Each line of the data that includes the string "measuring" is to be copied out.

:::::

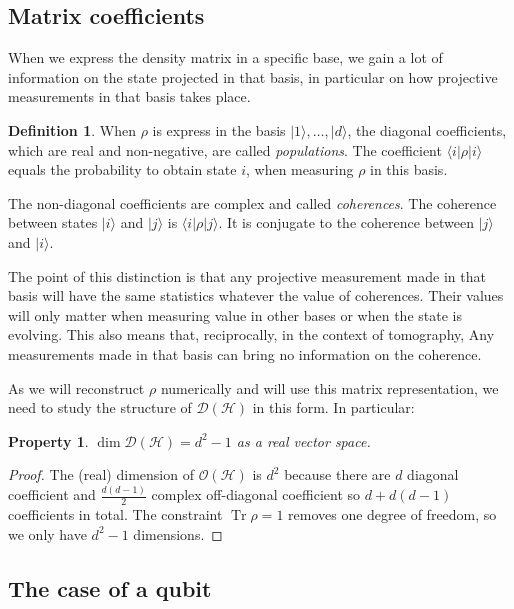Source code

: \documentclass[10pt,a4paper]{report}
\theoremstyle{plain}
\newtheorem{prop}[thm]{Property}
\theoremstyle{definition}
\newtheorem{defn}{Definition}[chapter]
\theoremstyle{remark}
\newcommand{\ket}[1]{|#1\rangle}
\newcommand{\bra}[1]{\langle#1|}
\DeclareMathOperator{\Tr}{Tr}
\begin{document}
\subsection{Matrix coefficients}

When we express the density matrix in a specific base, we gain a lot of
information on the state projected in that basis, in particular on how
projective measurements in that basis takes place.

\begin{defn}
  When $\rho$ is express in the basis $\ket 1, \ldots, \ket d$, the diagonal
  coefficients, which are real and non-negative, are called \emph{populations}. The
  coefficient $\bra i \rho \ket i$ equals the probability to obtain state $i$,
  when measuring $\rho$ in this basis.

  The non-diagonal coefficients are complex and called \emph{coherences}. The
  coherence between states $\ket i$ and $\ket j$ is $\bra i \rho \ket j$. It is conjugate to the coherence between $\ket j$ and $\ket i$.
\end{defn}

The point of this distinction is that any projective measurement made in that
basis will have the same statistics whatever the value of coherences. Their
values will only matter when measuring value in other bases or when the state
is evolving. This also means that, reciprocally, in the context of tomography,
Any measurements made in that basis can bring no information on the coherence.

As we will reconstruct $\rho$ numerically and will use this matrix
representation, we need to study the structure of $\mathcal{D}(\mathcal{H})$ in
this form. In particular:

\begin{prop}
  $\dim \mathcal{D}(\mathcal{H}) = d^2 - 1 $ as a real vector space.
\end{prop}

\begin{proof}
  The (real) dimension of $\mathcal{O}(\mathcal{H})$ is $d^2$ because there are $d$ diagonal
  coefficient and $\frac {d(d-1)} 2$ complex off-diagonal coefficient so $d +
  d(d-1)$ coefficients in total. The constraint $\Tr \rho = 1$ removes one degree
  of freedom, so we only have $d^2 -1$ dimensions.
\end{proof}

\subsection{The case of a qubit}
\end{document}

:::::

**Response to the exercise**
  when measuring $\rho$ in this basis.
values will only matter when measuring value in other bases or when the state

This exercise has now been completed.